- [ASSIGNMENT]: Go through the data and report each line that holds the string "Introduction".

- [GIVEN INFORMATION]:
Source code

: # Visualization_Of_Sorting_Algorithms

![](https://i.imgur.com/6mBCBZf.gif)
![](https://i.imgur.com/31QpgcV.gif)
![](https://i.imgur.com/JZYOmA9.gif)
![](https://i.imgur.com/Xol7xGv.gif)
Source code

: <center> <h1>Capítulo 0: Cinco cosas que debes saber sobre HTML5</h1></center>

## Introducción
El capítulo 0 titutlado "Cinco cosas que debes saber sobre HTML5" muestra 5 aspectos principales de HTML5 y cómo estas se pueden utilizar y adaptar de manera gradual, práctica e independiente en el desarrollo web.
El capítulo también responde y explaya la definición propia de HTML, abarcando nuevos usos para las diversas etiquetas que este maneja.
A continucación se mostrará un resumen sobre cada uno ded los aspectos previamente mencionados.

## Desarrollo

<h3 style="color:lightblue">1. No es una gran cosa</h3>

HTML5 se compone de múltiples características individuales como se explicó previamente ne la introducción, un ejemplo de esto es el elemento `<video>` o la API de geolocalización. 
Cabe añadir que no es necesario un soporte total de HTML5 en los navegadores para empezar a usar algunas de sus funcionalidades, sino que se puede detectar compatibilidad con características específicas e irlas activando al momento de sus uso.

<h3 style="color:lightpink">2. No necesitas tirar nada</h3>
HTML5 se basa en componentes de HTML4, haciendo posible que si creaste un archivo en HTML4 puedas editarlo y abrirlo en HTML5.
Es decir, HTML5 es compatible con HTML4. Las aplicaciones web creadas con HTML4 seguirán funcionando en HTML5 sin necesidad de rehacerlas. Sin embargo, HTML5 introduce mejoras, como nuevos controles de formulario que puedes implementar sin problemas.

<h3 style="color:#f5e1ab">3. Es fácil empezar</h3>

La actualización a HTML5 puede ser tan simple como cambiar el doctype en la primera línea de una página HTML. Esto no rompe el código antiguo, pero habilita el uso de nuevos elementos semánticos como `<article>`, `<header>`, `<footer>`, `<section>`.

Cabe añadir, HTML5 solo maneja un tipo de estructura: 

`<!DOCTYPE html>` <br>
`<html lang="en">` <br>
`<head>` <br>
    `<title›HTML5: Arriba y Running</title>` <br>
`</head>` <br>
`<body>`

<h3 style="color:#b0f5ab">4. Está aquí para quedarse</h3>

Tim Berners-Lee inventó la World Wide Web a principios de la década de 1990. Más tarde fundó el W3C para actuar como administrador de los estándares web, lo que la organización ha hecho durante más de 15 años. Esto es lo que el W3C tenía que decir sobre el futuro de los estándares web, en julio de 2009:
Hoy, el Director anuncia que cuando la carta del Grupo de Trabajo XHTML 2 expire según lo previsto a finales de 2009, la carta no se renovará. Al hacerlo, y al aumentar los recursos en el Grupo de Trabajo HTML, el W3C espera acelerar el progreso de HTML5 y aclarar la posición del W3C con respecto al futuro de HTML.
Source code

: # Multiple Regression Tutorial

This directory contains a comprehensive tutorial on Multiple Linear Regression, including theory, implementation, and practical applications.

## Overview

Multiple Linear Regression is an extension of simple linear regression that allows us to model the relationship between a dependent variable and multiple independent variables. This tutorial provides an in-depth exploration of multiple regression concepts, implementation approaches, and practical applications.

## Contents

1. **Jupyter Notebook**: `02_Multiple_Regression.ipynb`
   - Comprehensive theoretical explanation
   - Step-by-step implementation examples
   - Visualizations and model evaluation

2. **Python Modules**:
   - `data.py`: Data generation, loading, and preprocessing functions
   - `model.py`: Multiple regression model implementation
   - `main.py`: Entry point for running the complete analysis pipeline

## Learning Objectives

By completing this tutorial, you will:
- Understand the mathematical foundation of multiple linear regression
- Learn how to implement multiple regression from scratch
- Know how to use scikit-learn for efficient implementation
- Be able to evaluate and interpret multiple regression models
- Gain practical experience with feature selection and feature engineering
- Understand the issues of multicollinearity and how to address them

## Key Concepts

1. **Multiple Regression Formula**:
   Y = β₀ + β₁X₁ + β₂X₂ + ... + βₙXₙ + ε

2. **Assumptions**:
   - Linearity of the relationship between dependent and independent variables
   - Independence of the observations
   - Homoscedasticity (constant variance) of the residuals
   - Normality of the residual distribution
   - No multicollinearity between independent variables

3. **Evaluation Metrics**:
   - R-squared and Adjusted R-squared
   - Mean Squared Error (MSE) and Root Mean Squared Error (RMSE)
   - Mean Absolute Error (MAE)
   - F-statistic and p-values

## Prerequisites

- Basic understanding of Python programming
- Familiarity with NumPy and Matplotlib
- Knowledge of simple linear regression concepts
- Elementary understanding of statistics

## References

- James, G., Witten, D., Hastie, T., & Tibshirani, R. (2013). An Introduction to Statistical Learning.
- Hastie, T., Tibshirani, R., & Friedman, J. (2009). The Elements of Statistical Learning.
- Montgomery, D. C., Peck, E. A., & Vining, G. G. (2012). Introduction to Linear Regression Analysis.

- [SOLUTION FOR THIS TASK]:
- James, G., Witten, D., Hastie, T., & Tibshirani, R. (2013). An Introduction to Statistical Learning.
- Montgomery, D. C., Peck, E. A., & Vining, G. G. (2012). Introduction to Linear Regression Analysis.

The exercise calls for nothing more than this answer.